Local Doctor Measures Giant Skeleton from a Grant County, Burial Mound at Nine Feet
Combination Atlas Map of Grant County Indiana, 1877
The largest of mounds found in Grant County is that one found two miles south and one mile west of Upland, in Jefferson Township. About forty years ago the mound was five or six rods in diameter and about fifty feet high. At that time it was covered with all kinds of timber.
After people began settling near the mound they began clearing away the timber. The dirt was carried about a quarter of a mile. There is a basin near, rather deep, and at that time it was covered with trees, the same as the mound. The supposition of the old settlers was that the dirt in the mound was carried from where the basin is now.

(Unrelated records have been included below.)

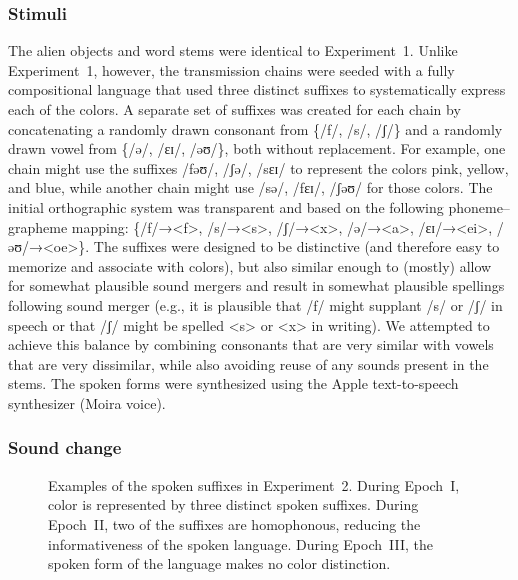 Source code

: \documentclass[doc,biblatex]{apa7}
\begin{document}
\subsubsection{Stimuli}

The alien objects and word stems were identical to Experiment~1. Unlike Experiment~1, however, the transmission chains were seeded with a fully compositional language that used three distinct suffixes to systematically express each of the colors. A separate set of suffixes was created for each chain by concatenating a randomly drawn consonant from \{/f/, /s/, /ʃ/\} and a randomly drawn vowel from \{/ə/, /ɛɪ/, /əʊ/\}, both without replacement. For example, one chain might use the suffixes /fəʊ/, /ʃə/, /sɛɪ/ to represent the colors pink, yellow, and blue, while another chain might use /sə/, /fɛɪ/, /ʃəʊ/ for those colors. The initial orthographic system was transparent and based on the following phoneme–grapheme mapping: \{/f/→<f>, /s/→<s>, /ʃ/→<x>, /ə/→<a>, /ɛɪ/→<ei>, /əʊ/→<oe>\}. The suffixes were designed to be distinctive (and therefore easy to memorize and associate with colors), but also similar enough to (mostly) allow for somewhat plausible sound mergers and result in somewhat plausible spellings following sound merger (e.g., it is plausible that /f/ might supplant /s/ or /ʃ/ in speech or that /ʃ/ might be spelled <s> or <x> in writing). We attempted to achieve this balance by combining consonants that are very similar with vowels that are very dissimilar, while also avoiding reuse of any sounds present in the stems. The spoken forms were synthesized using the Apple text-to-speech synthesizer (Moira voice).

\subsubsection{Sound change}

	\begin{figure}
	\vspace*{2pt}
	\caption{Examples of the spoken suffixes in Experiment~2. During Epoch~I, color is represented by three distinct spoken suffixes. During Epoch~II, two of the suffixes are homophonous, reducing the informativeness of the spoken language. During Epoch~III, the spoken form of the language makes no color distinction.}
	\label{fig08}
	\end{figure}
\end{document}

People owning the land cleared the mound and for years have plowed it down until at the present time it is merely nothing but a small hill. In plowing and digging the mound many relics of the mound builders have been found, such as darts, hatchets, gun-barrels and bows.

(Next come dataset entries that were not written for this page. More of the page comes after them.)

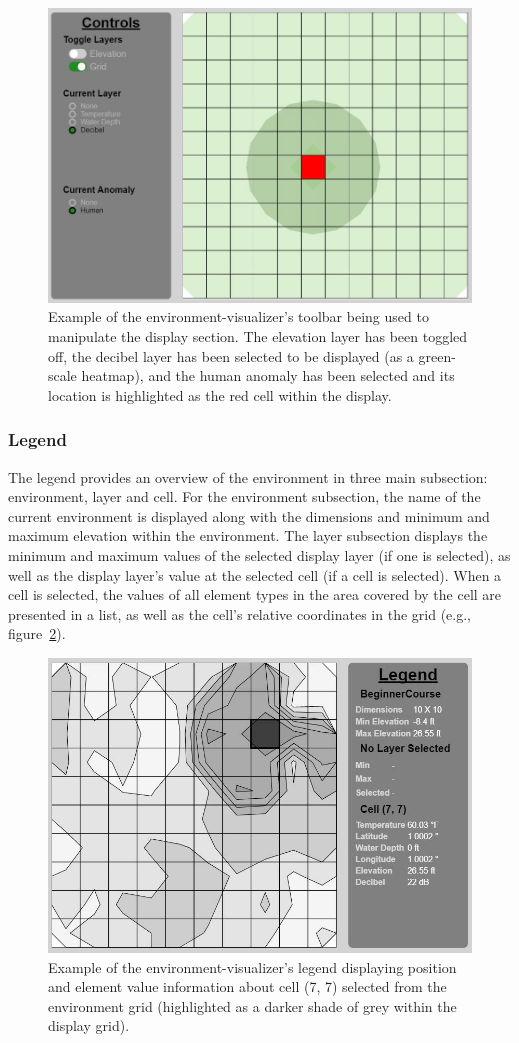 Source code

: \begin{figure}[!htb]
  \centering
  \includegraphics[width=0.725\columnwidth]{Figures/Visualizer/toolbar.JPG}
  \caption[GUI Visualization Toolbar]{Example of the environment-visualizer's toolbar being used to manipulate the display section. The elevation layer has been toggled off, the decibel layer has been selected to be displayed (as a green-scale heatmap), and the human anomaly has been selected and its location is highlighted as the red cell within the display.}
  \label{fig:toolbar}
\end{figure}

\subsubsection{Legend}
The legend provides an overview of the environment in three main subsection: environment, layer and cell.
For the environment subsection, the name of the current environment is displayed along with the dimensions and minimum and maximum elevation within the environment.
The layer subsection displays the minimum and maximum values of the selected display layer (if one is selected), as well as the display layer's value at the selected cell (if a cell is selected).
When a cell is selected, the values of all element types in the area covered by the cell are presented in a list, as well as the cell's relative coordinates in the grid (e.g., figure~\ref{fig:legend}).

\begin{figure}[!htb]
  \centering
  \includegraphics[width=0.725\columnwidth]{Figures/Visualizer/legend.JPG}
  \caption[GUI Visualizer Legend]{Example of the environment-visualizer's legend displaying position and element value information about cell (7, 7) selected from the environment grid (highlighted as a darker shade of grey within the display grid).}
  \label{fig:legend}
\end{figure}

The darts were just ordinary shaped ones like those found in later years. The hatchets were made of stone, mostly of blue granite. They were large and rudely shaped. The guns were old-fashioned flint-lock guns.

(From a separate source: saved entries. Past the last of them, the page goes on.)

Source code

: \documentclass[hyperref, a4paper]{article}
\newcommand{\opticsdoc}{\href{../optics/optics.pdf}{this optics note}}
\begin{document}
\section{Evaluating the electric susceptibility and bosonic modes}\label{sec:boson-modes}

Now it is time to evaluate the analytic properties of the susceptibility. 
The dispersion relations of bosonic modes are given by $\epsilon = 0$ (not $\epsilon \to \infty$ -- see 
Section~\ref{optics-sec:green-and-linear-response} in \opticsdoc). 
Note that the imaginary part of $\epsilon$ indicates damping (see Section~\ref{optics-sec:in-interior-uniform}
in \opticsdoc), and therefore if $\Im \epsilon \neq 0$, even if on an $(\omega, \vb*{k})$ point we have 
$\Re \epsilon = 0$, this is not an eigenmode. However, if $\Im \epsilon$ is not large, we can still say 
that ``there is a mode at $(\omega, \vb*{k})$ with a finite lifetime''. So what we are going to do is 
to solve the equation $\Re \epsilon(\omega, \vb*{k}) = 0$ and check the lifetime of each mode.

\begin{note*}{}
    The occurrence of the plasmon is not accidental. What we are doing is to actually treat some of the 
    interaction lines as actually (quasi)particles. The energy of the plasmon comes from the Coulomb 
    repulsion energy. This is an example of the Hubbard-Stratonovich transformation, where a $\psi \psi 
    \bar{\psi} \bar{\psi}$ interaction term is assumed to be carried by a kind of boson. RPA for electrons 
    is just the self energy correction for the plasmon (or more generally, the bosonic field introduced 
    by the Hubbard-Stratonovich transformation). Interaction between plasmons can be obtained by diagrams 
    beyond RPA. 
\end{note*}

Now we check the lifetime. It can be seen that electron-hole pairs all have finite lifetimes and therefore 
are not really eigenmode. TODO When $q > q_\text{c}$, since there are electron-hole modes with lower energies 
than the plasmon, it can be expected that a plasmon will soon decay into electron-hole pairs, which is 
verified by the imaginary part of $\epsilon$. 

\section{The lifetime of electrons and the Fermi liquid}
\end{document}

The owner of the mound gave many people permission to dig into it. One day two men were given permission to dig. The dug a trench north and south about four feet deep. After-they found a part of a skeleton of a man, the thighbone, ball and socket joint, and many small bones. When the small bones were exposed to the air they immediately crumbled. The ball and socket and thighbones were taken to a physician in Upland and he estimated the bones were of a man at least nine feet tall and weighing not less than three hundred pounds and the man was not fleshy.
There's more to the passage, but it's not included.